To cite this article: Pfiffner P, Truffer R, Matsson P, Rasi C, Mari A, Stadler BM. Allergen cross reactions: a problem greater than ever thought? Allergy 2010; 65: 1536–1544.
Background: Cross reactions are an often observed phenomenon in patients with allergy. Sensitization against some allergens may cause reactions against other seemingly unrelated allergens. Today, cross reactions are being investigated on a per-case basis, analyzing blood serum specific IgE (sIgE) levels and clinical features of patients suffering from cross reactions. In this study, we evaluated the level of sIgE compared to patients’ total IgE assuming epitope specificity is a consequence of sequence similarity.

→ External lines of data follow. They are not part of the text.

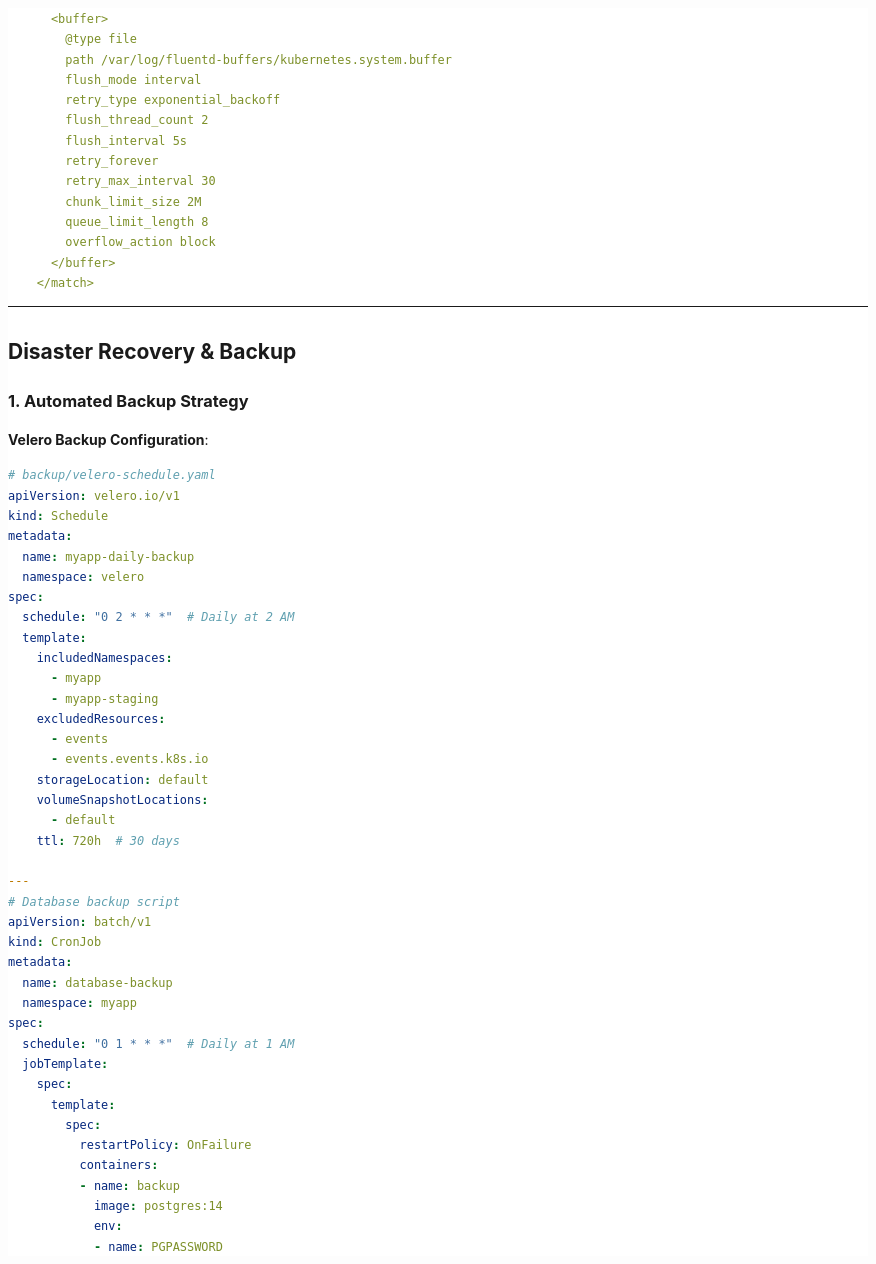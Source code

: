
 ```yaml
      <buffer>
        @type file
        path /var/log/fluentd-buffers/kubernetes.system.buffer
        flush_mode interval
        retry_type exponential_backoff
        flush_thread_count 2
        flush_interval 5s
        retry_forever
        retry_max_interval 30
        chunk_limit_size 2M
        queue_limit_length 8
        overflow_action block
      </buffer>
    </match>
```

---

## Disaster Recovery & Backup

### 1. Automated Backup Strategy

**Velero Backup Configuration**:
```yaml
# backup/velero-schedule.yaml
apiVersion: velero.io/v1
kind: Schedule
metadata:
  name: myapp-daily-backup
  namespace: velero
spec:
  schedule: "0 2 * * *"  # Daily at 2 AM
  template:
    includedNamespaces:
      - myapp
      - myapp-staging
    excludedResources:
      - events
      - events.events.k8s.io
    storageLocation: default
    volumeSnapshotLocations:
      - default
    ttl: 720h  # 30 days

---
# Database backup script
apiVersion: batch/v1
kind: CronJob
metadata:
  name: database-backup
  namespace: myapp
spec:
  schedule: "0 1 * * *"  # Daily at 1 AM
  jobTemplate:
    spec:
      template:
        spec:
          restartPolicy: OnFailure
          containers:
          - name: backup
            image: postgres:14
            env:
            - name: PGPASSWORD
```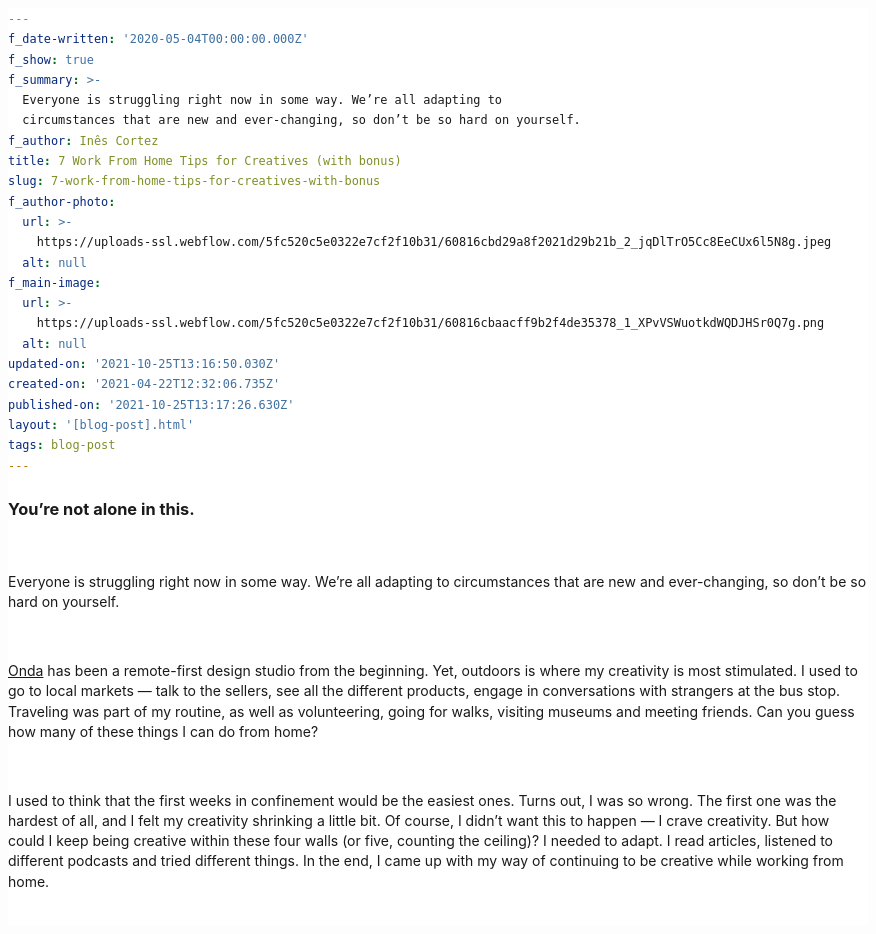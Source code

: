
 ```yaml
---
f_date-written: '2020-05-04T00:00:00.000Z'
f_show: true
f_summary: >-
  Everyone is struggling right now in some way. We’re all adapting to
  circumstances that are new and ever-changing, so don’t be so hard on yourself.
f_author: Inês Cortez
title: 7 Work From Home Tips for Creatives (with bonus)
slug: 7-work-from-home-tips-for-creatives-with-bonus
f_author-photo:
  url: >-
    https://uploads-ssl.webflow.com/5fc520c5e0322e7cf2f10b31/60816cbd29a8f2021d29b21b_2_jqDlTrO5Cc8EeCUx6l5N8g.jpeg
  alt: null
f_main-image:
  url: >-
    https://uploads-ssl.webflow.com/5fc520c5e0322e7cf2f10b31/60816cbaacff9b2f4de35378_1_XPvVSWuotkdWQDJHSr0Q7g.png
  alt: null
updated-on: '2021-10-25T13:16:50.030Z'
created-on: '2021-04-22T12:32:06.735Z'
published-on: '2021-10-25T13:17:26.630Z'
layout: '[blog-post].html'
tags: blog-post
---
```


### You’re not alone in this.

‍

Everyone is struggling right now in some way. We’re all adapting to circumstances that are new and ever-changing, so don’t be so hard on yourself.

‍

[Onda](https://ondastudio.co/) has been a remote-first design studio from the beginning. Yet, outdoors is where my creativity is most stimulated. I used to go to local markets — talk to the sellers, see all the different products, engage in conversations with strangers at the bus stop. Traveling was part of my routine, as well as volunteering, going for walks, visiting museums and meeting friends. Can you guess how many of these things I can do from home?

‍

I used to think that the first weeks in confinement would be the easiest ones. Turns out, I was so wrong. The first one was the hardest of all, and I felt my creativity shrinking a little bit. Of course, I didn’t want this to happen — I crave creativity. But how could I keep being creative within these four walls (or five, counting the ceiling)? I needed to adapt. I read articles, listened to different podcasts and tried different things. In the end, I came up with my way of continuing to be creative while working from home.

‍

Methods: Our objective was to evaluate our recently published model of molecular sequence similarities underlying cross reactivity using serum-derived data from IgE determinations of standard laboratory tests.
We calculated the probabilities of protein cross reactivity based on conserved sequence motifs and compared these in silico predictions to a database consisting of 5362 sera with sIgE determinations.
Results: Cumulating sIgE values of a patient resulted in a median of 25–30% total IgE. Comparing motif cross reactivity predictions to sIgE levels showed that on average three times fewer motifs than extracts were recognized in a given serum (correlation coefficient: 0.967). Extracts belonging to the same motif group co-reacted in a high percentage of sera (up to 80% for some motifs).
Conclusions: Cumulated sIgE levels are exaggerated because of a high level of observed cross reactions. Thus, not only bioinformatic prediction of allergenic motifs, but also serological routine testing of allergic patients implies that the immune system may recognize only a small number of allergenic structures.